- _WORK INSTRUCTION_
Check each line of the material that follows, and copy those holding the string "Prefer".

- _EXTRACTED RECORDS_

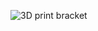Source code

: ![3D print bracket](https://github.com/user-attachments/assets/2da7fed1-60aa-4891-8cde-7277c3cb5476)
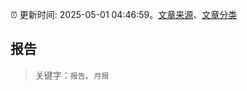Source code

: :alarm_clock: 更新时间: 2025-05-01 04:46:59。[文章来源](/README.md)、[文章分类](/TAGS.md)

## 报告


> 关键字：`报告`、`月报`



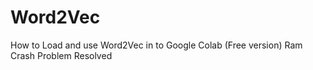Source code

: # Word2Vec
How to Load and use Word2Vec in to Google Colab (Free version)
Ram Crash Problem Resolved
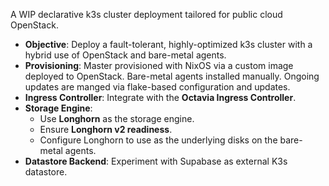 A WIP declarative k3s cluster deployment tailored for public cloud OpenStack.

- **Objective**: Deploy a fault-tolerant, highly-optimized k3s cluster with a hybrid use of OpenStack and bare-metal agents.
- **Provisioning**: Master provisioned with NixOS via a custom image deployed to OpenStack. Bare-metal agents installed manually. Ongoing updates are manged via flake-based configuration and updates.
- **Ingress Controller**: Integrate with the **Octavia Ingress Controller**.
- **Storage Engine**: 
  - Use **Longhorn** as the storage engine.
  - Ensure **Longhorn v2 readiness**.
  - Configure Longhorn to use as the underlying disks on the bare-metal agents.
- **Datastore Backend**: Experiment with Supabase as external K3s datastore.
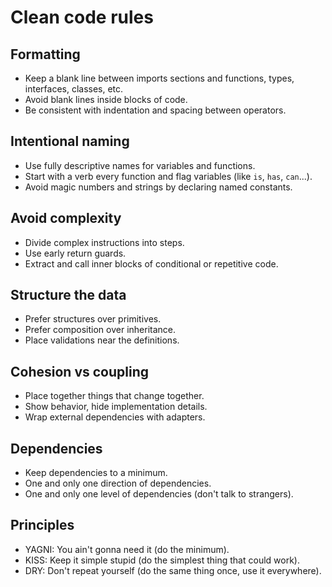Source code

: # Clean code rules

## Formatting
- Keep a blank line between imports sections and functions, types, interfaces, classes, etc.
- Avoid blank lines inside blocks of code.
- Be consistent with indentation and spacing between operators.

## Intentional naming
- Use fully descriptive names for variables and functions.
- Start with a verb every function and flag variables (like `is`, `has`, `can`...).  
- Avoid magic numbers and strings by declaring named constants.

## Avoid complexity
- Divide complex instructions into steps.
- Use early return guards.
- Extract and call inner blocks of conditional or repetitive code.
  
## Structure the data
- Prefer structures over primitives.
- Prefer composition over inheritance.
- Place validations near the definitions.

## Cohesion vs coupling
- Place together things that change together.
- Show behavior, hide implementation details.
- Wrap external dependencies with adapters.

## Dependencies
- Keep dependencies to a minimum.
- One and only one direction of dependencies.
- One and only one level of dependencies (don't talk to strangers).

## Principles
- YAGNI: You ain't gonna need it (do the minimum).
- KISS: Keep it simple stupid (do the simplest thing that could work).
- DRY: Don't repeat yourself (do the same thing once, use it everywhere).
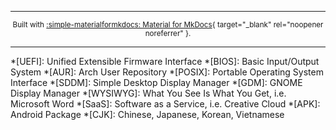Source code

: <div class="built-with-footer" align="center" markdown>

-------

<small>Built with [:simple-materialformkdocs: Material for MkDocs](https://squidfunk.github.io/mkdocs-material){ target="_blank" rel="noopener noreferrer" }.</small>

-------

</div>

*[UEFI]: Unified Extensible Firmware Interface
*[BIOS]: Basic Input/Output System
*[AUR]: Arch User Repository
*[POSIX]: Portable Operating System Interface
*[SDDM]: Simple Desktop Display Manager
*[GDM]: GNOME Display Manager
*[WYSIWYG]: What You See Is What You Get, i.e. Microsoft Word
*[SaaS]: Software as a Service, i.e. Creative Cloud
*[APK]: Android Package
*[CJK]: Chinese, Japanese, Korean, Vietnamese
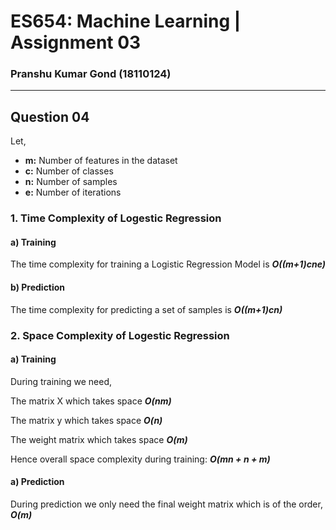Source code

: # ES654: Machine Learning | Assignment 03
### Pranshu Kumar Gond (18110124)
---
## Question 04

Let, 
* **m:** Number of features in the dataset
* **c:** Number of classes
* **n:** Number of samples
* **e:** Number of iterations

### 1. Time Complexity of Logestic Regression

#### a) Training


The time complexity for training a Logistic Regression Model is ***O((m+1)cne)***
 
#### b) Prediction
The time complexity for predicting a set of samples is ***O((m+1)cn)***

### 2. Space Complexity of Logestic Regression

#### a) Training

During training we need, 

The matrix X which takes space ***O(nm)***

The matrix y which takes space ***O(n)***

The weight matrix which takes space ***O(m)***

Hence overall space complexity during training: ***O(mn + n + m)***

#### a) Prediction

During prediction we only need the final weight matrix which is of the order,
***O(m)***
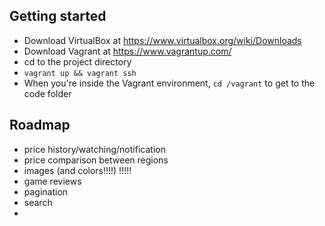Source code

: ## Getting started

- Download VirtualBox at https://www.virtualbox.org/wiki/Downloads
- Download Vagrant at https://www.vagrantup.com/
- cd to the project directory
- `vagrant up && vagrant ssh`
- When you're inside the Vagrant environment, `cd /vagrant` to get to the code folder

## Roadmap

- price history/watching/notification
- price comparison between regions
- images (and colors!!!!) !!!!!
- game reviews
- pagination
- search
-
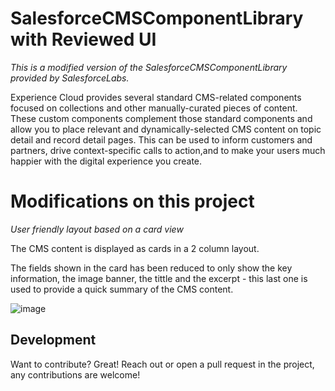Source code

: # SalesforceCMSComponentLibrary with Reviewed UI
_This is a modified version of the SalesforceCMSComponentLibrary provided by SalesforceLabs._

Experience Cloud provides several standard CMS-related components focused on collections and other manually-curated pieces of content. These custom components complement those standard components and allow you to place relevant and dynamically-selected CMS content on topic detail and record detail pages. This can be used to inform customers and partners, drive context-specific calls to action,and to make your users much happier with the digital experience you create.

# Modifications on this project

_User friendly layout based on a card view_

The CMS content is displayed as cards in a 2 column layout. 

The fields shown in the card has been reduced to only show the key information, the image banner, the tittle and the excerpt - this last one is used to provide a quick summary of the CMS content.

![image](https://user-images.githubusercontent.com/17240961/161981346-ee950171-0608-4851-b707-3778373e79ca.png)


## Development

Want to contribute? Great!
Reach out or open a pull request in the project, any contributions are welcome!

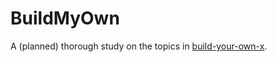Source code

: # BuildMyOwn
A (planned) thorough study on the topics in [build-your-own-x](https://github.com/danistefanovic/build-your-own-x).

- _ANSWER SPACE_
- Prefer structures over primitives.
- Prefer composition over inheritance.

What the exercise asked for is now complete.